■ WHAT NEEDS TO BE DONE
Give the entries again, precisely as they were written.

[[ PROVIDED DATA open ]]

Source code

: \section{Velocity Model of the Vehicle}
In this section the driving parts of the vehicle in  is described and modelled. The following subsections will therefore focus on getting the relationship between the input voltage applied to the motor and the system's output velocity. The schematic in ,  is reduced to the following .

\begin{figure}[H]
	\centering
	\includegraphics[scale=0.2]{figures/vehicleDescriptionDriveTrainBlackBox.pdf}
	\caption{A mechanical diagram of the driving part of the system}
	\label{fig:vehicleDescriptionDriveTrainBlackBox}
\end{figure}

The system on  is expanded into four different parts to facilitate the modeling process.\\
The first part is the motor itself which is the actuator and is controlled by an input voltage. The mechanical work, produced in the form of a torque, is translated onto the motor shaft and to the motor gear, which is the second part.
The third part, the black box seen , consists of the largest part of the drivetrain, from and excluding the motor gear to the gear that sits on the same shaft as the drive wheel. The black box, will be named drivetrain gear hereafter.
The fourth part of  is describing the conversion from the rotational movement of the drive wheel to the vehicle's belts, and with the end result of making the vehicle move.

[[ PROVIDED DATA closed ]]

■ EXERCISE RESPONSE
Source code

: \section{Velocity Model of the Vehicle}
In this section the driving parts of the vehicle in  is described and modelled. The following subsections will therefore focus on getting the relationship between the input voltage applied to the motor and the system's output velocity. The schematic in ,  is reduced to the following .

\begin{figure}[H]
	\centering
	\includegraphics[scale=0.2]{figures/vehicleDescriptionDriveTrainBlackBox.pdf}
	\caption{A mechanical diagram of the driving part of the system}
	\label{fig:vehicleDescriptionDriveTrainBlackBox}
\end{figure}

The system on  is expanded into four different parts to facilitate the modeling process.\\
The first part is the motor itself which is the actuator and is controlled by an input voltage. The mechanical work, produced in the form of a torque, is translated onto the motor shaft and to the motor gear, which is the second part.
The third part, the black box seen , consists of the largest part of the drivetrain, from and excluding the motor gear to the gear that sits on the same shaft as the drive wheel. The black box, will be named drivetrain gear hereafter.
The fourth part of  is describing the conversion from the rotational movement of the drive wheel to the vehicle's belts, and with the end result of making the vehicle move.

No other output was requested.